Does anyone can solve the following equation?

|x − 1| = 1 − x

Thanks

Tom

[BSMSMSTMSPHD]

Yes I can. Thanks for inquiring!

[BSMSMSTMSPHD]

Sorry, that's unfair - it's your first post. Can you show us the work you have so far? Do you understand what absolute value means?

[Kummer]

Does anyone can solve the following equation?

|x − 1| = 1 − x

Thanks

Tom
Square both sides. And see what you get.

[symbolipoint]

Square both sides. And see what you get. A more introductory way is to consider (x -1) as separately positive, and negative.

If x - 1 is positive, then x - 1 = 1 - x;
If x - 1 is negative, then x - 1 = -(1 - x )

[symbolipoint]

Does anyone can solve the following equation?

|x − 1| = 1 − x

Thanks

Tom

Actually, that is not an inequality question; but an absolute value equation.

[nicktacik]

If you have |a| = -a, what is the only way this can be true?

[tomcenjerrym]

Sorry, that's unfair - it's your first post. Can you show us the work you have so far? Do you understand what absolute value means?

This is the solutions which is done by myself:

|x − 1| = 1 − x
x − 1 = ±(1 − x)

First
x − 1 = +(1 − x)
= 1 − x

Second
x − 1 = −(1 − x)
= −1 + x
= x − 1

By |x| = ±x properties.

Actually, that is not an inequality question; but an absolute value equation.

That's absolutely correct. I mean ABSOLUTE VALUE QUESTION. Thanks for remind me about that.

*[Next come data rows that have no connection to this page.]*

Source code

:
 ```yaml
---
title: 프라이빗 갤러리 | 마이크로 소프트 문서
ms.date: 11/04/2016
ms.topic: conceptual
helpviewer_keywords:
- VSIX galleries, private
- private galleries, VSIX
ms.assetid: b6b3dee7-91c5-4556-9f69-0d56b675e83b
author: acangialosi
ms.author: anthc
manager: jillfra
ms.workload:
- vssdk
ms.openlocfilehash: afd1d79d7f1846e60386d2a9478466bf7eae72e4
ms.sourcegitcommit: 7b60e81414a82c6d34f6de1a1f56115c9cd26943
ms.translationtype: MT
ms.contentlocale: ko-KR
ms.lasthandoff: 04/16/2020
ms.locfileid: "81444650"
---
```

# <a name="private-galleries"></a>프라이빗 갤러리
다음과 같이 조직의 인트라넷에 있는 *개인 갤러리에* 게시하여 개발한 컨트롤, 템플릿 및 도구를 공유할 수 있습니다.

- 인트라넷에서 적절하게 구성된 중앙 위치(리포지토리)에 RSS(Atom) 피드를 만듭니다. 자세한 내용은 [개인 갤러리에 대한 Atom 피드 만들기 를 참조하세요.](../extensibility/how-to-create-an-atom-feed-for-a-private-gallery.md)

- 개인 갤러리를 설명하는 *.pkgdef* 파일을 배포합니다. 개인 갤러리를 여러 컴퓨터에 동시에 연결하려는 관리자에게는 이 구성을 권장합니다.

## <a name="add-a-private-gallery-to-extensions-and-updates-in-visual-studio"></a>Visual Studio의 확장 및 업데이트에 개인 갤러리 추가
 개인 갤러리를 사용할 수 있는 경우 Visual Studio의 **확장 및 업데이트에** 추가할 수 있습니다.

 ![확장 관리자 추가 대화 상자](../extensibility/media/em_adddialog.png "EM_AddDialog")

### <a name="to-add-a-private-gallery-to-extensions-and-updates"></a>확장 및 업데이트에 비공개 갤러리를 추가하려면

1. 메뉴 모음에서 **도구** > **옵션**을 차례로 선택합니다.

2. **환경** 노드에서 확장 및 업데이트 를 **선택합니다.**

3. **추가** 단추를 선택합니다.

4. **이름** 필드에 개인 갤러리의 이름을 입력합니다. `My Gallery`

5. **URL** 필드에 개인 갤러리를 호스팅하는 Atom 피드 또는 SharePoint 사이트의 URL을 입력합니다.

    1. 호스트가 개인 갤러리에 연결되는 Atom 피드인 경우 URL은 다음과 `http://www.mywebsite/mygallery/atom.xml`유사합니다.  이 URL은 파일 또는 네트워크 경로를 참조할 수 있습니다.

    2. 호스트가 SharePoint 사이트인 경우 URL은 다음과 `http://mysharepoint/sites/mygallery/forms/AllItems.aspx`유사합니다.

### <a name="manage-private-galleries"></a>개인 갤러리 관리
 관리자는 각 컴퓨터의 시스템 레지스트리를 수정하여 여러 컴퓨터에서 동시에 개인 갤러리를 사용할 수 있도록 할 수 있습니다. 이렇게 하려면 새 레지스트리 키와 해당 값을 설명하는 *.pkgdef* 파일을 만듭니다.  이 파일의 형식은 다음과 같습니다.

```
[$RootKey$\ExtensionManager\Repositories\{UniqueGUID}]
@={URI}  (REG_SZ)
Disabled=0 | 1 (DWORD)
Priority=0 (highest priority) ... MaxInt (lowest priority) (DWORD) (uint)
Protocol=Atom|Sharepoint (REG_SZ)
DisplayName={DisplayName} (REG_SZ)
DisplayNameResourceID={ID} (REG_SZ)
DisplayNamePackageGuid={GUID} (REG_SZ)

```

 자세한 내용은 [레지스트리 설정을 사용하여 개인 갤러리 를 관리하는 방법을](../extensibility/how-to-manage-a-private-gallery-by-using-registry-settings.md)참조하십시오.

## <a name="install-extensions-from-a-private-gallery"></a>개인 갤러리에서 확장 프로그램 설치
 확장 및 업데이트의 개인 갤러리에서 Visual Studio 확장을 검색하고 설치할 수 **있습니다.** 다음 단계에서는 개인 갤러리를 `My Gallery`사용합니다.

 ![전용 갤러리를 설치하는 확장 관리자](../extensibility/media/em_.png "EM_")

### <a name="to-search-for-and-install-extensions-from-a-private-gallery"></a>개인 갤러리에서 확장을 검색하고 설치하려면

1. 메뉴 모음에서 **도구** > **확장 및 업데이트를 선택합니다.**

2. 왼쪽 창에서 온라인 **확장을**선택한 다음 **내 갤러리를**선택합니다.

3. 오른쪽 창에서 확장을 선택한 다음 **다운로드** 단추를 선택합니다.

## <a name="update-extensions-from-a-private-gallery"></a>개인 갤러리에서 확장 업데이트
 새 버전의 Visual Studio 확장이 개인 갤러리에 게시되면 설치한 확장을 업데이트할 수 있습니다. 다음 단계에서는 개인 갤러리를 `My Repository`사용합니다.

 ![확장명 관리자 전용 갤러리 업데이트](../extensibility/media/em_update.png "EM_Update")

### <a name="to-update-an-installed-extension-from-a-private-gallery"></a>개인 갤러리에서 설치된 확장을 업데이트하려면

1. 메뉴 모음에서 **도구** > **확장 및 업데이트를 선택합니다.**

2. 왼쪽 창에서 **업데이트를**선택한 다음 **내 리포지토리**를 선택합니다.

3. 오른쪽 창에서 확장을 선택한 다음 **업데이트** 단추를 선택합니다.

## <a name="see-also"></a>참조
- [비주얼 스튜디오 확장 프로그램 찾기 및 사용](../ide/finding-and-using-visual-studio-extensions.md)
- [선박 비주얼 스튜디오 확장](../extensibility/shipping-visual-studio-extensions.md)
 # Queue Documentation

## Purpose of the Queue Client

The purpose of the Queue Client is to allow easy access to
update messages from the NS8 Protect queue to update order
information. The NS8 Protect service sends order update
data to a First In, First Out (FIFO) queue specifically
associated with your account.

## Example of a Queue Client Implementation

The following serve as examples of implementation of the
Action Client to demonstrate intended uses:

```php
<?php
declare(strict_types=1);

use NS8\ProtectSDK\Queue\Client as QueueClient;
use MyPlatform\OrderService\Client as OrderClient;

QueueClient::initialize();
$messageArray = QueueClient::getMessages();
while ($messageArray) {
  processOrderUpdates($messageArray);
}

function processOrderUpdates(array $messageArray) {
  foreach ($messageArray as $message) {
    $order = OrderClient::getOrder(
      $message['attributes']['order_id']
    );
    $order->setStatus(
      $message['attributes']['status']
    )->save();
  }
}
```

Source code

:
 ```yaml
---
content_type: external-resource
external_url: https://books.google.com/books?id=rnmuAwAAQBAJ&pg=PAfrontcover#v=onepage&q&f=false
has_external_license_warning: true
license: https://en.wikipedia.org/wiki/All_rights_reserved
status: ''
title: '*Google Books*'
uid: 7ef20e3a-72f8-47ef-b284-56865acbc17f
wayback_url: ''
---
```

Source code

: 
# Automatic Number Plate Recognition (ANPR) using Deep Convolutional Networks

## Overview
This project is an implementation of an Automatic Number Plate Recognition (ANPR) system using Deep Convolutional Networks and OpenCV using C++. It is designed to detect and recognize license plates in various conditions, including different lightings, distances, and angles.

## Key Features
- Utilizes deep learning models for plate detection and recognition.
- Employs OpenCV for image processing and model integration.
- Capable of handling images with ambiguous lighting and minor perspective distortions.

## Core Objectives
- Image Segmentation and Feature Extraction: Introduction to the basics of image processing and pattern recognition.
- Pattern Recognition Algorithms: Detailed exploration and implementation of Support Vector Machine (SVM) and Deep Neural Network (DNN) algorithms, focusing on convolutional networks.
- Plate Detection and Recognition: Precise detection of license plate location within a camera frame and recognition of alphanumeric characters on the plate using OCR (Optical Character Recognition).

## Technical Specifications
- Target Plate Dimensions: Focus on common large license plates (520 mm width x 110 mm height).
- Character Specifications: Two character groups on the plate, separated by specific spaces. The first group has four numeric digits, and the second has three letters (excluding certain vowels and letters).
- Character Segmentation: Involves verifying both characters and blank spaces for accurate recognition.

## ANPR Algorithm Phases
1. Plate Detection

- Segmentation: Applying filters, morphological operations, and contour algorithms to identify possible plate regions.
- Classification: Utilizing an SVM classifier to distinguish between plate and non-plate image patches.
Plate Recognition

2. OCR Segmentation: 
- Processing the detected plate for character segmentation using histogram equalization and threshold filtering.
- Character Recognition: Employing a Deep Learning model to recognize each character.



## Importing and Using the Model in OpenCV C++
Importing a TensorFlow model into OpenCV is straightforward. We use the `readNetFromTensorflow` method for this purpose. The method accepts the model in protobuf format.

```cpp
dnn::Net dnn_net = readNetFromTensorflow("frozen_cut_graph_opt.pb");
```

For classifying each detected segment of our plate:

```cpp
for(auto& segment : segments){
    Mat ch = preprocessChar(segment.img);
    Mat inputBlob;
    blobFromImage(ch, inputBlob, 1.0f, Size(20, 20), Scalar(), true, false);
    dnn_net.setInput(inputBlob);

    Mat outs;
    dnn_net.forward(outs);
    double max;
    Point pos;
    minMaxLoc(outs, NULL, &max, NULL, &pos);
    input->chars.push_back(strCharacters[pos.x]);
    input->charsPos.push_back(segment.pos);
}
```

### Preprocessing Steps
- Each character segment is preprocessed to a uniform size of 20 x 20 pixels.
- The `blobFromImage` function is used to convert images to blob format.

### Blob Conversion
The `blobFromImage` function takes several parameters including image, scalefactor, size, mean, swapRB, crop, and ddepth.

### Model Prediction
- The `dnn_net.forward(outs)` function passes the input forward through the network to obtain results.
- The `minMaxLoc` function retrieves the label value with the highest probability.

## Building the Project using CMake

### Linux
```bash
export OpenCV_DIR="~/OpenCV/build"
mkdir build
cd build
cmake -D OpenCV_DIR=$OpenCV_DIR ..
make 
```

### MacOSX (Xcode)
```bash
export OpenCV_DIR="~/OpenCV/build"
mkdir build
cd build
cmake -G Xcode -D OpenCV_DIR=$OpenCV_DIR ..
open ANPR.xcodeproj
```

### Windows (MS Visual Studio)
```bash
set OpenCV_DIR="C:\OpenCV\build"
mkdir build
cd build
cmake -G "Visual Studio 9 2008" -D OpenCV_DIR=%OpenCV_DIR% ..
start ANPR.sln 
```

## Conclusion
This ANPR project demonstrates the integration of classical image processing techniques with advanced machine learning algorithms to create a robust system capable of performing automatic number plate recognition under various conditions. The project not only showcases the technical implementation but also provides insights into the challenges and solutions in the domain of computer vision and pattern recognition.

Square both sides. And see what you get.

Why should I square-ing both sides of them? This is the most question I want to know in the ABSOLUTE VALUE. As I can read on Calculus book, there is no rules about SQUARE on absolute value except the |x| = √x^2 one. Can you explain me further about this?

[symbolipoint]

tomcenjerrym - Your first condition yields x=0 as a solution; and your second condition allows ALL real numbers as solutions. All real numbers will satisfy the equation.

[d_leet]

tomcenjerrym - Your first condition yields x=0 as a solution; and your second condition allows ALL real numbers as solutions. All real numbers will satisfy the equation.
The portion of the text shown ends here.